To make a histogram from this data, put the scores on the X-axis (horizontal) and the frequency (number of people/events/objects with this score) on the Y-axis (vertical). If instead of counting up frequencies you made a mark for each person, when you turned the frequency table on its side you would see a rough histogram.

*Variables and Values:*

A **Variable** is a characteristic that can have different values--that varies.

A **Value** is a particular score for a variable. Also called observation, measurement

Examples:

Amount of sleep is a *variable*. 3, 5, 9 hours of sleep are different *values* for that variable.

Sex is a *variable*. Male or female are different *values* for that variable

A **frequency distribution** shows how frequent the different **values** are for a particular
**variable**

Variables can be** continuous **or **discrete.**

Examples of continuous variables: Stress level, Amount of sleep

Examples of a discrete variables: Country, Number of siblings

Question: Are these variables discrete or continuous?

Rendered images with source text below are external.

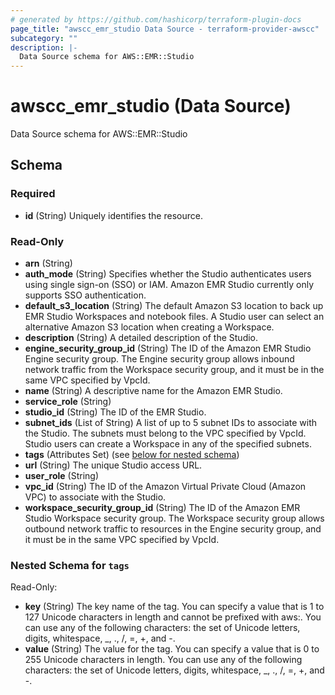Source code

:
```yaml
---
# generated by https://github.com/hashicorp/terraform-plugin-docs
page_title: "awscc_emr_studio Data Source - terraform-provider-awscc"
subcategory: ""
description: |-
  Data Source schema for AWS::EMR::Studio
---
```


# awscc_emr_studio (Data Source)

Data Source schema for AWS::EMR::Studio



<!-- schema generated by tfplugindocs -->
## Schema

### Required

- **id** (String) Uniquely identifies the resource.

### Read-Only

- **arn** (String)
- **auth_mode** (String) Specifies whether the Studio authenticates users using single sign-on (SSO) or IAM. Amazon EMR Studio currently only supports SSO authentication.
- **default_s3_location** (String) The default Amazon S3 location to back up EMR Studio Workspaces and notebook files. A Studio user can select an alternative Amazon S3 location when creating a Workspace.
- **description** (String) A detailed description of the Studio.
- **engine_security_group_id** (String) The ID of the Amazon EMR Studio Engine security group. The Engine security group allows inbound network traffic from the Workspace security group, and it must be in the same VPC specified by VpcId.
- **name** (String) A descriptive name for the Amazon EMR Studio.
- **service_role** (String)
- **studio_id** (String) The ID of the EMR Studio.
- **subnet_ids** (List of String) A list of up to 5 subnet IDs to associate with the Studio. The subnets must belong to the VPC specified by VpcId. Studio users can create a Workspace in any of the specified subnets.
- **tags** (Attributes Set) (see [below for nested schema](#nestedatt--tags))
- **url** (String) The unique Studio access URL.
- **user_role** (String)
- **vpc_id** (String) The ID of the Amazon Virtual Private Cloud (Amazon VPC) to associate with the Studio.
- **workspace_security_group_id** (String) The ID of the Amazon EMR Studio Workspace security group. The Workspace security group allows outbound network traffic to resources in the Engine security group, and it must be in the same VPC specified by VpcId.

<a id="nestedatt--tags"></a>
### Nested Schema for `tags`

Read-Only:

- **key** (String) The key name of the tag. You can specify a value that is 1 to 127 Unicode characters in length and cannot be prefixed with aws:. You can use any of the following characters: the set of Unicode letters, digits, whitespace, _, ., /, =, +, and -.
- **value** (String) The value for the tag. You can specify a value that is 0 to 255 Unicode characters in length. You can use any of the following characters: the set of Unicode letters, digits, whitespace, _, ., /, =, +, and -.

State of birth _____________

Height __________________

Difficulty of college classes ____________

Popularity of math as a subject ____________

There are at least 4 distinct measurement scales:

Nominal (categorical, think names)

Ordinal (think ordinal numbers-1st, 2^{nd}, etc)

Interval (think equal intervals)

Ratio (needs an absolute zero)

*NOTE:* Both discrete and continuous variables can be measured on multiple scales**. **Many
psychological variables are measured on scales that are treated as interval but in actuality
are better than ordinal but not perfectly interval (that is, the intervals may only be roughly
equal).

When we do experiments, we call variables independent or dependent based on their role in the experimental design. An experiment manipulates (controls the values of) one or more variables and then measures others, which are free to vary.

The manipulated variable are called **independent variables** (IVs).

The variables that are free to vary are called **dependent variables **(DVs).

**NOTE**: Independent and dependent are not inherent qualities of the variables. Instead
they depend on the research design. A variable can be the IV in one experiment and the
DV in another.

**Chapter 2:**

*Displaying, describing, summarizing distributions:*

Two ways to display the information contained in a distribution: **frequency table** and
**histogram. **

Distributions are also described by ** words** and **numbers**.

WORDS for SHAPE:

Modes: Unimodal, bimodal, multimodal. (Rectangular has no mode). The two modes in a bimodal distribution may be equal or unequal(major and minor).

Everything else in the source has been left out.